News
Agencies and Newspapers
News agencies: China has
two news agencies—Xinhua (New China) News Agency and China News
Service. Xinhua is the nation’s official news agency, with its head
office in Beijing. Its major task is to collect and distribute important
news and information concerning politics, economy and culture in
both China and the rest of the world. In 1944 Xinhua News Agency
began overseas broadcasting in English, and in 1948 its first overseas
branch was established. Beginning in the 1950s, Xinhua News Agency
has gradually developed into a major international news agency.

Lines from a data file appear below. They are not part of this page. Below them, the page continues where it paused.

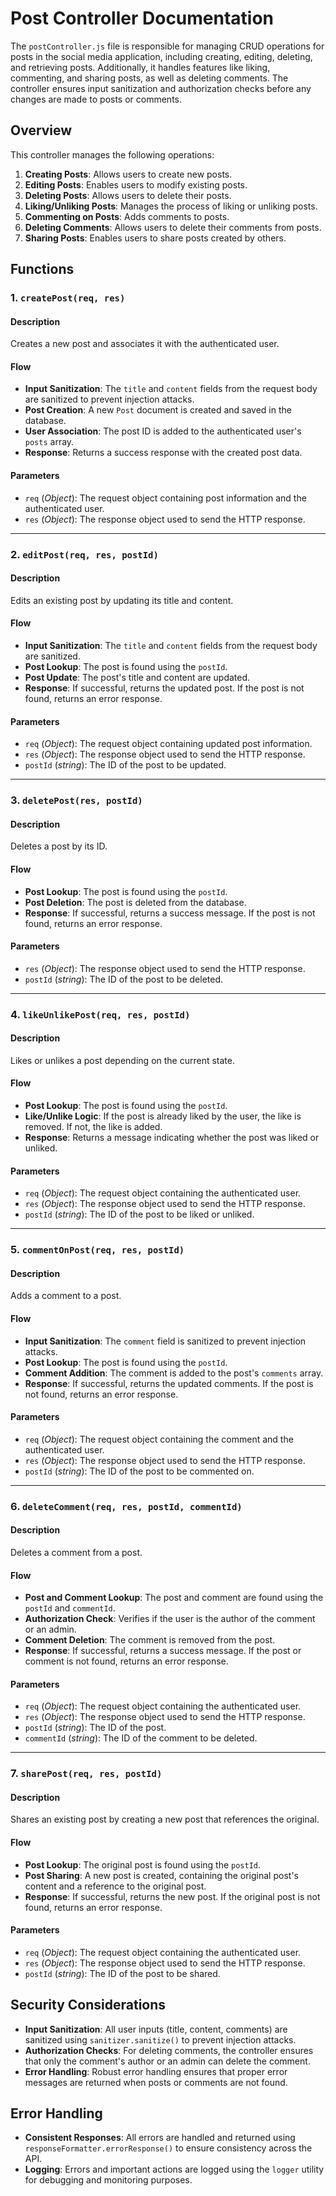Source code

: # Post Controller Documentation

The `postController.js` file is responsible for managing CRUD operations for posts in the social media application, including creating, editing, deleting, and retrieving posts. Additionally, it handles features like liking, commenting, and sharing posts, as well as deleting comments. The controller ensures input sanitization and authorization checks before any changes are made to posts or comments.

## Overview

This controller manages the following operations:
1. **Creating Posts**: Allows users to create new posts.
2. **Editing Posts**: Enables users to modify existing posts.
3. **Deleting Posts**: Allows users to delete their posts.
4. **Liking/Unliking Posts**: Manages the process of liking or unliking posts.
5. **Commenting on Posts**: Adds comments to posts.
6. **Deleting Comments**: Allows users to delete their comments from posts.
7. **Sharing Posts**: Enables users to share posts created by others.

## Functions

### 1. `createPost(req, res)`

#### Description
Creates a new post and associates it with the authenticated user.

#### Flow
- **Input Sanitization**: The `title` and `content` fields from the request body are sanitized to prevent injection attacks.
- **Post Creation**: A new `Post` document is created and saved in the database.
- **User Association**: The post ID is added to the authenticated user's `posts` array.
- **Response**: Returns a success response with the created post data.

#### Parameters
- `req` (*Object*): The request object containing post information and the authenticated user.
- `res` (*Object*): The response object used to send the HTTP response.

---

### 2. `editPost(req, res, postId)`

#### Description
Edits an existing post by updating its title and content.

#### Flow
- **Input Sanitization**: The `title` and `content` fields from the request body are sanitized.
- **Post Lookup**: The post is found using the `postId`.
- **Post Update**: The post's title and content are updated.
- **Response**: If successful, returns the updated post. If the post is not found, returns an error response.

#### Parameters
- `req` (*Object*): The request object containing updated post information.
- `res` (*Object*): The response object used to send the HTTP response.
- `postId` (*string*): The ID of the post to be updated.

---

### 3. `deletePost(res, postId)`

#### Description
Deletes a post by its ID.

#### Flow
- **Post Lookup**: The post is found using the `postId`.
- **Post Deletion**: The post is deleted from the database.
- **Response**: If successful, returns a success message. If the post is not found, returns an error response.

#### Parameters
- `res` (*Object*): The response object used to send the HTTP response.
- `postId` (*string*): The ID of the post to be deleted.

---

### 4. `likeUnlikePost(req, res, postId)`

#### Description
Likes or unlikes a post depending on the current state.

#### Flow
- **Post Lookup**: The post is found using the `postId`.
- **Like/Unlike Logic**: If the post is already liked by the user, the like is removed. If not, the like is added.
- **Response**: Returns a message indicating whether the post was liked or unliked.

#### Parameters
- `req` (*Object*): The request object containing the authenticated user.
- `res` (*Object*): The response object used to send the HTTP response.
- `postId` (*string*): The ID of the post to be liked or unliked.

---

### 5. `commentOnPost(req, res, postId)`

#### Description
Adds a comment to a post.

#### Flow
- **Input Sanitization**: The `comment` field is sanitized to prevent injection attacks.
- **Post Lookup**: The post is found using the `postId`.
- **Comment Addition**: The comment is added to the post's `comments` array.
- **Response**: If successful, returns the updated comments. If the post is not found, returns an error response.

#### Parameters
- `req` (*Object*): The request object containing the comment and the authenticated user.
- `res` (*Object*): The response object used to send the HTTP response.
- `postId` (*string*): The ID of the post to be commented on.

---

### 6. `deleteComment(req, res, postId, commentId)`

#### Description
Deletes a comment from a post.

#### Flow
- **Post and Comment Lookup**: The post and comment are found using the `postId` and `commentId`.
- **Authorization Check**: Verifies if the user is the author of the comment or an admin.
- **Comment Deletion**: The comment is removed from the post.
- **Response**: If successful, returns a success message. If the post or comment is not found, returns an error response.

#### Parameters
- `req` (*Object*): The request object containing the authenticated user.
- `res` (*Object*): The response object used to send the HTTP response.
- `postId` (*string*): The ID of the post.
- `commentId` (*string*): The ID of the comment to be deleted.

---

### 7. `sharePost(req, res, postId)`

#### Description
Shares an existing post by creating a new post that references the original.

#### Flow
- **Post Lookup**: The original post is found using the `postId`.
- **Post Sharing**: A new post is created, containing the original post's content and a reference to the original post.
- **Response**: If successful, returns the new post. If the original post is not found, returns an error response.

#### Parameters
- `req` (*Object*): The request object containing the authenticated user.
- `res` (*Object*): The response object used to send the HTTP response.
- `postId` (*string*): The ID of the post to be shared.

## Security Considerations

- **Input Sanitization**: All user inputs (title, content, comments) are sanitized using `sanitizer.sanitize()` to prevent injection attacks.
- **Authorization Checks**: For deleting comments, the controller ensures that only the comment's author or an admin can delete the comment.
- **Error Handling**: Robust error handling ensures that proper error messages are returned when posts or comments are not found.

## Error Handling

- **Consistent Responses**: All errors are handled and returned using `responseFormatter.errorResponse()` to ensure consistency across the API.
- **Logging**: Errors and important actions are logged using the `logger` utility for debugging and monitoring purposes.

Its head office is composed of the Overseas News Department, the
International News Department and other departments. It has major
branch offices in the Asian-Pacific region, the Middle East, Latin
America, Africa and other regions, and more than 100 smaller branches
in the Hong Kong Special Administrative Region, the Macao Special
Administrative Region and abroad. Xinhua News Agency now releases
news, news photos and features abroad in Chinese, English, French,
Russian, Spanish, Arabic and other languages. It has offices in
Hong Kong and overseas to publish news releases, offices in Hong
Kong, Paris and London to transmit photos, offices in Asia, Latin
America, the Middle East, Africa, North America, and Western and
Eastern Europe to supply news releases by telex to the local newspapers,
radio stations and news agencies in many languages, and special
communication networks between the head office and its branches
at home and abroad. Xinhua News Agency has signed agreements with
more than 80 overseas news agencies and opinion and news departments
to exchange news and news photos.
With its head office in Beijing,
China News Service mainly supplies news to overseas Chinese, foreign
citizens of Chinese origin, and compatriots in the Hong Kong Special
Administrative Region, the Macao Special Administrative Region,
and Taiwan. Established in 1952, it formally began to broadcast
and airmail news items on October 1 of the same year.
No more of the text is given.